Not so long ago, the conventional wisdom around Ottawa was that the second budget of Justin Trudeau’s government would be a blockbuster. That was largely because the legend of the second budget of Jean Chrétien’s Liberals—with Paul Martin’s famous 1995 declaration of war on deficits—is fixed in the collective memory of Canada’s political class.

But history didn’t conveniently repeat itself today when Finance Minister Bill Morneau tabled his 2017 blueprint for taxing and spending. It turns out that his 2016 outing was more obviously a grand gesture. The sheer dollar amounts attached to the two budgets’ big themes go a long way to telling the story of that contrast.

Last year’s budget was all about pumping roughly $4 billion a year into middle-class wallets, mainly through the ambitious new Canada Child Benefit and a middle-income bracket tax cut. This year’s is built around “skills, innovation and middle class jobs,” but spending on no fewer than 25 programs under that heading adds up to just $753 million in 2017-18, rising to a bit more than $1 billion in each of the following four years.

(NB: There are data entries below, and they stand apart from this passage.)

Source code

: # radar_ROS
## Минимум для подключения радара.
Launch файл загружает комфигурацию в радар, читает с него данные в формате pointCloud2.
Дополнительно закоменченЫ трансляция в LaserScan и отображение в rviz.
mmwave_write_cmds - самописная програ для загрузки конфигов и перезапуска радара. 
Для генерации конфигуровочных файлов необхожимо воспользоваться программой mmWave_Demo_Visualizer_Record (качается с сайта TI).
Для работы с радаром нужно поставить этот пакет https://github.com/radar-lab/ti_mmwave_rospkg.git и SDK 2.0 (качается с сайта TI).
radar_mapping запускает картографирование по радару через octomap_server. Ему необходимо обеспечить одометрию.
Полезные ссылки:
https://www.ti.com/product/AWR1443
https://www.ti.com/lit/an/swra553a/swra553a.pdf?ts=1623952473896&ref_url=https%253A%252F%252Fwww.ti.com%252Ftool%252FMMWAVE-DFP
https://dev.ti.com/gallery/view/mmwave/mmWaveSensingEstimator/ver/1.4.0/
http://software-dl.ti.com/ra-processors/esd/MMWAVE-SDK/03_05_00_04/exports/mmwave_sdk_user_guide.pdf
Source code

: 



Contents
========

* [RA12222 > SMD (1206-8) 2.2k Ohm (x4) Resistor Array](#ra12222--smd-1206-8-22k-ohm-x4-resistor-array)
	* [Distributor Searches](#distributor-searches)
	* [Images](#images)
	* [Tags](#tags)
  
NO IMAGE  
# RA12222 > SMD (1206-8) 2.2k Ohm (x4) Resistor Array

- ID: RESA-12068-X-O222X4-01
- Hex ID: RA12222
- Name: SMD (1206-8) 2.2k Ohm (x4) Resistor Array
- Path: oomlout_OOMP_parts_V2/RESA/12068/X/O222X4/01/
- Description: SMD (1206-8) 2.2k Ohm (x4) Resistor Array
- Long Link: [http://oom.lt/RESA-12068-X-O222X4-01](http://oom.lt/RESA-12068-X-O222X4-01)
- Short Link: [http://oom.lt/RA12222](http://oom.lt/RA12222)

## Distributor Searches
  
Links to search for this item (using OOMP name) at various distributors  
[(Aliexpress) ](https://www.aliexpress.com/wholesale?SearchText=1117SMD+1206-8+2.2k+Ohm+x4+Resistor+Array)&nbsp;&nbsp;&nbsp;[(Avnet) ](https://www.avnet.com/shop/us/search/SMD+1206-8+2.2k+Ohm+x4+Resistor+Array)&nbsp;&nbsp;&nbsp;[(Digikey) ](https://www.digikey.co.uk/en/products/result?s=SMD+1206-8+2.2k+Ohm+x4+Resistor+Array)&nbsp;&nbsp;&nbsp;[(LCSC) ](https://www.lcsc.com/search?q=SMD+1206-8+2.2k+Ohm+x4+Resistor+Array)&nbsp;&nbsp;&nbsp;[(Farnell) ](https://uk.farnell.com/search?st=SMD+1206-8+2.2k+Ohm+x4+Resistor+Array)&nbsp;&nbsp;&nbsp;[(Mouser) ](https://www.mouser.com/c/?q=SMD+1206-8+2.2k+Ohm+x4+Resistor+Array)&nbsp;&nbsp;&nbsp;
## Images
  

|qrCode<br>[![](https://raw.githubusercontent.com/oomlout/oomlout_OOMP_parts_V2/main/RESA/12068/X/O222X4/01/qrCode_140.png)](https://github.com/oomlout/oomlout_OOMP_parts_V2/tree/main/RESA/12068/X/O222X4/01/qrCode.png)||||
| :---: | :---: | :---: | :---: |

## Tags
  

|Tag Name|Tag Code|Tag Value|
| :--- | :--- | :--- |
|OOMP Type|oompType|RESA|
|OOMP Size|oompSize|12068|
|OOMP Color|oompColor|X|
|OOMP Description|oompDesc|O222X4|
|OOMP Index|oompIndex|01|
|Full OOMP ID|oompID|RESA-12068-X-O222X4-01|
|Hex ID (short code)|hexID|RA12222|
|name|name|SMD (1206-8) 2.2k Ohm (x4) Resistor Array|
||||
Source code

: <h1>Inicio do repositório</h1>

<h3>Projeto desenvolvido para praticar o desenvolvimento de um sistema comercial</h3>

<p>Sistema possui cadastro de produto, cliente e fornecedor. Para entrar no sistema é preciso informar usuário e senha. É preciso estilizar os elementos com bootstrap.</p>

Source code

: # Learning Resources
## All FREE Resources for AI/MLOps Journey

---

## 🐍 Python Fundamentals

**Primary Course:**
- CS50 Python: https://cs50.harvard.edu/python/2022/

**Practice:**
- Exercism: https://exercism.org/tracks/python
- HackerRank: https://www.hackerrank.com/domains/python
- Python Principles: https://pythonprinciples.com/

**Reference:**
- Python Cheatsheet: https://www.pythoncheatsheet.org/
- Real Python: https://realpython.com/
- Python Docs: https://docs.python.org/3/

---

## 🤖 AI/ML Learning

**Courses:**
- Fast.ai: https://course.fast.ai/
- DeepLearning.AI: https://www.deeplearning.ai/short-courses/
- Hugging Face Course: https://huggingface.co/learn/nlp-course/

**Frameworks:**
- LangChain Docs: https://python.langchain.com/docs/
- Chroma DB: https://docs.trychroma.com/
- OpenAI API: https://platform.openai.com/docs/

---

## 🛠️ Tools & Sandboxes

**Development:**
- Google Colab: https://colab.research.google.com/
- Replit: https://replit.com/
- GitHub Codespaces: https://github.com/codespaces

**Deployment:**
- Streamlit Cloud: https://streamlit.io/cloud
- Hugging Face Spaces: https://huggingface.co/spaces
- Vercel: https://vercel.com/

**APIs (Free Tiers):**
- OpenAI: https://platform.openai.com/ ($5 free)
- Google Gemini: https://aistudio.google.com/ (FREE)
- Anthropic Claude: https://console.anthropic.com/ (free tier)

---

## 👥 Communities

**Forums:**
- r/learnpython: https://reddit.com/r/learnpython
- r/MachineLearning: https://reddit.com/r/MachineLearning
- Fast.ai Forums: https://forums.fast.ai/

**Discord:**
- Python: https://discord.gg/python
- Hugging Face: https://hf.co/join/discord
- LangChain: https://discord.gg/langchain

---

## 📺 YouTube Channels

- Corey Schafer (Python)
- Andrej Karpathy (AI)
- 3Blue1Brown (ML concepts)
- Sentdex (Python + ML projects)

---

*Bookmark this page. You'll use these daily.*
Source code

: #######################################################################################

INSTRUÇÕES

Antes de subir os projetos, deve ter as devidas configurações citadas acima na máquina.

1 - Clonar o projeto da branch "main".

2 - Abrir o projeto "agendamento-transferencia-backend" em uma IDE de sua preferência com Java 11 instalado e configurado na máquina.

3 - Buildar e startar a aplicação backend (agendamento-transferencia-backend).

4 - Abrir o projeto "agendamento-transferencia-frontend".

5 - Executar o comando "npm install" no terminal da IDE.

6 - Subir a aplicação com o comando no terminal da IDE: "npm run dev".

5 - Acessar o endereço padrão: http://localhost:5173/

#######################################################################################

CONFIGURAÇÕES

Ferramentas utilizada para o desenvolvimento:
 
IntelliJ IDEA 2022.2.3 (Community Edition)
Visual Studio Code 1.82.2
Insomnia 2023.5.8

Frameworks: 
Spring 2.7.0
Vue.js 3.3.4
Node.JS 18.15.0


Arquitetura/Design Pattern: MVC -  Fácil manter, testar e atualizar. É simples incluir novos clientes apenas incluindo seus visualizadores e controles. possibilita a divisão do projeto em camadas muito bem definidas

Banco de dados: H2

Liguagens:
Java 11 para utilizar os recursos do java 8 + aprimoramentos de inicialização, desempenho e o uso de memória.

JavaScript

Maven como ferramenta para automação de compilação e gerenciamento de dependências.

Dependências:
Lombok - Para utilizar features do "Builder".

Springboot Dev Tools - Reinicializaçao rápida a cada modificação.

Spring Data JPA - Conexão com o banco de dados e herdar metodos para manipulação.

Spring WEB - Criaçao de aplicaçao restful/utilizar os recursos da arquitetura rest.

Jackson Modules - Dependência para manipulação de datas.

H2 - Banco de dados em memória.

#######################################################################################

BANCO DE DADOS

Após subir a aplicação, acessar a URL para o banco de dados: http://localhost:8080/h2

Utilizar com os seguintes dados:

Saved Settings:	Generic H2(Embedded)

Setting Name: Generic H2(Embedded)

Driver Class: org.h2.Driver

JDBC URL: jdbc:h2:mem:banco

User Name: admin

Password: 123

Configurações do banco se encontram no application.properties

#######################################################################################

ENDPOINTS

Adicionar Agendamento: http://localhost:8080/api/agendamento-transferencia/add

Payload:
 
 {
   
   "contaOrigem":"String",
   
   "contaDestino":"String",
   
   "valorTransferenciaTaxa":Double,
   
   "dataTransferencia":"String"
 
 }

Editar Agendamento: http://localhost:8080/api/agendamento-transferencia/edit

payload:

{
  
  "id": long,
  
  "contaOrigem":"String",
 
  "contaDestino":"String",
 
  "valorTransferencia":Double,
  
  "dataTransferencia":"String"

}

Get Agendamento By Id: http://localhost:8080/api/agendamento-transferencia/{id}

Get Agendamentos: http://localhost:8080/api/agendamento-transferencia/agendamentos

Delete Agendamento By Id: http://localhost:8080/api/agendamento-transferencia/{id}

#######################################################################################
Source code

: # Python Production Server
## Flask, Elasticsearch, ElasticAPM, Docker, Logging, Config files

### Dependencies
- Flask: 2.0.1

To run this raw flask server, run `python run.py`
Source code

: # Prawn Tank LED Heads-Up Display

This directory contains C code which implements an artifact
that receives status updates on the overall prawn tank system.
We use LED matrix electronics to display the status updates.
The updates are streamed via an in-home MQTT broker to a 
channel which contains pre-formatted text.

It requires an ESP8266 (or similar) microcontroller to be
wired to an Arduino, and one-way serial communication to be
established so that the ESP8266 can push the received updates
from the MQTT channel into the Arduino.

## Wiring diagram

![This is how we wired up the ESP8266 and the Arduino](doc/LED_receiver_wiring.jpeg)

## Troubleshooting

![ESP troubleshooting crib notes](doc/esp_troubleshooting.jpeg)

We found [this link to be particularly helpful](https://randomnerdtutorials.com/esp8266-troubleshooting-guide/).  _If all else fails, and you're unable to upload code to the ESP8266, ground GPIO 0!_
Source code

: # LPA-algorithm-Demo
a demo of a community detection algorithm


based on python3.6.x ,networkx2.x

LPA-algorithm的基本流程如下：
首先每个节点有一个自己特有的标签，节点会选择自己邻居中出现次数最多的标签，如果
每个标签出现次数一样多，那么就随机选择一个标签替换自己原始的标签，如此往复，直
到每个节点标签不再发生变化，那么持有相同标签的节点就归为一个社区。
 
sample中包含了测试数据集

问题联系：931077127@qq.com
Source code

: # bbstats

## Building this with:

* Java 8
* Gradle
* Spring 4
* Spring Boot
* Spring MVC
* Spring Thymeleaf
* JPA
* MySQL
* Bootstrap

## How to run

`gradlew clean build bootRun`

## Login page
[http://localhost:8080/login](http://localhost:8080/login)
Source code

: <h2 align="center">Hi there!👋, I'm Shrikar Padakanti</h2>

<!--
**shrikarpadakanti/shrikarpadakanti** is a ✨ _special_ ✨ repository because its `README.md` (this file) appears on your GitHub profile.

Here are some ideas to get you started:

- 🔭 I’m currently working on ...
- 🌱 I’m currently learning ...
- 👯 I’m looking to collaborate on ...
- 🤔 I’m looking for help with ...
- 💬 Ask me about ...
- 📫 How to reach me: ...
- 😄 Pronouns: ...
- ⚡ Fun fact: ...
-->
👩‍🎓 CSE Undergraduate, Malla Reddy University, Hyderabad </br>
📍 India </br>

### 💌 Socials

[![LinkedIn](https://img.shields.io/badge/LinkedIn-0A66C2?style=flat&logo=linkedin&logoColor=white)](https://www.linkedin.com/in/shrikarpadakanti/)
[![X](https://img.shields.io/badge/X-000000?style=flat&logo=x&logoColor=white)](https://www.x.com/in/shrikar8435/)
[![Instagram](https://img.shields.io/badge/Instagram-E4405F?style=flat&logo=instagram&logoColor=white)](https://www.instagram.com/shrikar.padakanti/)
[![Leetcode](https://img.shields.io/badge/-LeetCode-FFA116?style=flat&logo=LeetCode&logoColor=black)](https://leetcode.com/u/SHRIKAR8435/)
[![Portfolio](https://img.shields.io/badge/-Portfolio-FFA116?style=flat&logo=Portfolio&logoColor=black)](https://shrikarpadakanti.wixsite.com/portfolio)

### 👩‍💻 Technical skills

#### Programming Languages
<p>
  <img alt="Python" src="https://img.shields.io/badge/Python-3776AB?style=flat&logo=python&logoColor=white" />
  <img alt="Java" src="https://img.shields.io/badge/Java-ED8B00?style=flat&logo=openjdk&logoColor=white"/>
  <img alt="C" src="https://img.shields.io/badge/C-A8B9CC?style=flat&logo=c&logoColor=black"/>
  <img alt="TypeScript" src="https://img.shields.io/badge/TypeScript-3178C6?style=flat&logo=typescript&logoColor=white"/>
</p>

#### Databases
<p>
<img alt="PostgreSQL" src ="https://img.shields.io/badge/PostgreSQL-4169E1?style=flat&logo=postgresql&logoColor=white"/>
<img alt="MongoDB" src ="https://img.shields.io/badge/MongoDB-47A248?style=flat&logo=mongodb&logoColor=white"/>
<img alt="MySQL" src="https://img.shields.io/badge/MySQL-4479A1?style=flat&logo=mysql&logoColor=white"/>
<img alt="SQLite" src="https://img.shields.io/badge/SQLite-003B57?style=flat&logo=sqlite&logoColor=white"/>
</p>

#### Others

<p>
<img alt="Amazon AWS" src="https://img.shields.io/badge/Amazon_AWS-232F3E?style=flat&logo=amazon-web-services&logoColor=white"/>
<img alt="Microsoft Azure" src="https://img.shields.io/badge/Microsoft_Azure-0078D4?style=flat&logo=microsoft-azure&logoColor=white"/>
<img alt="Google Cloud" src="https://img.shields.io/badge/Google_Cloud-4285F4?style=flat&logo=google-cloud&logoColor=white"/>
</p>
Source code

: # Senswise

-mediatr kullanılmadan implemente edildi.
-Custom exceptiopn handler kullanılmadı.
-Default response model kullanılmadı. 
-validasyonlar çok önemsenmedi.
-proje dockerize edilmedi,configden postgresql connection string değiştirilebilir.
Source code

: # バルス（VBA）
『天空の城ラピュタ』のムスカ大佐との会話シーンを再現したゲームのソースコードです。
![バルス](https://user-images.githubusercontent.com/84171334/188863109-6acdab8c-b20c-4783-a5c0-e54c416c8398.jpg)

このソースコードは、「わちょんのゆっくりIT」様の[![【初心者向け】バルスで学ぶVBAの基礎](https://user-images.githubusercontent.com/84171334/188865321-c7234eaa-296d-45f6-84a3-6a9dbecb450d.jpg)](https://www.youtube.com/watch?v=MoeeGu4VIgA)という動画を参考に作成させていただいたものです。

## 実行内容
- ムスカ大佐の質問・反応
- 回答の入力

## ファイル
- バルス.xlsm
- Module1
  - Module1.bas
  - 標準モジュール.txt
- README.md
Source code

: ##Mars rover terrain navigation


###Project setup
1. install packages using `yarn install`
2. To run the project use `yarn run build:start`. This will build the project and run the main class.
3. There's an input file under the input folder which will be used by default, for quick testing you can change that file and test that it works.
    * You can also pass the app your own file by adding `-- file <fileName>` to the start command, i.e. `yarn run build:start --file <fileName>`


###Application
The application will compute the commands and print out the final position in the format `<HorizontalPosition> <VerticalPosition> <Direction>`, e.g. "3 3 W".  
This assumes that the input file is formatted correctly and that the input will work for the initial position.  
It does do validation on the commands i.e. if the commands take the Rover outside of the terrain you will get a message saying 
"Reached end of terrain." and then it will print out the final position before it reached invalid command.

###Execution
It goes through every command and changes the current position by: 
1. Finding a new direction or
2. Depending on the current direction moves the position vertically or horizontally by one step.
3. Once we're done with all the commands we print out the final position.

Of course, just tallying up how much new spending and tax cuts the government can afford to announce is a crude way to measure any federal budget’s ambition. Morneau’s challenge as he sells Budget 2017 this week, and Trudeau’s task for the coming months, is persuading Canadians that the Liberal vision can’t be captured on a spreadsheet. In his budget speech, Morneau stressed, not how much money he’s putting on the table, but “maximizing every dollar and ensuring it is well spent.”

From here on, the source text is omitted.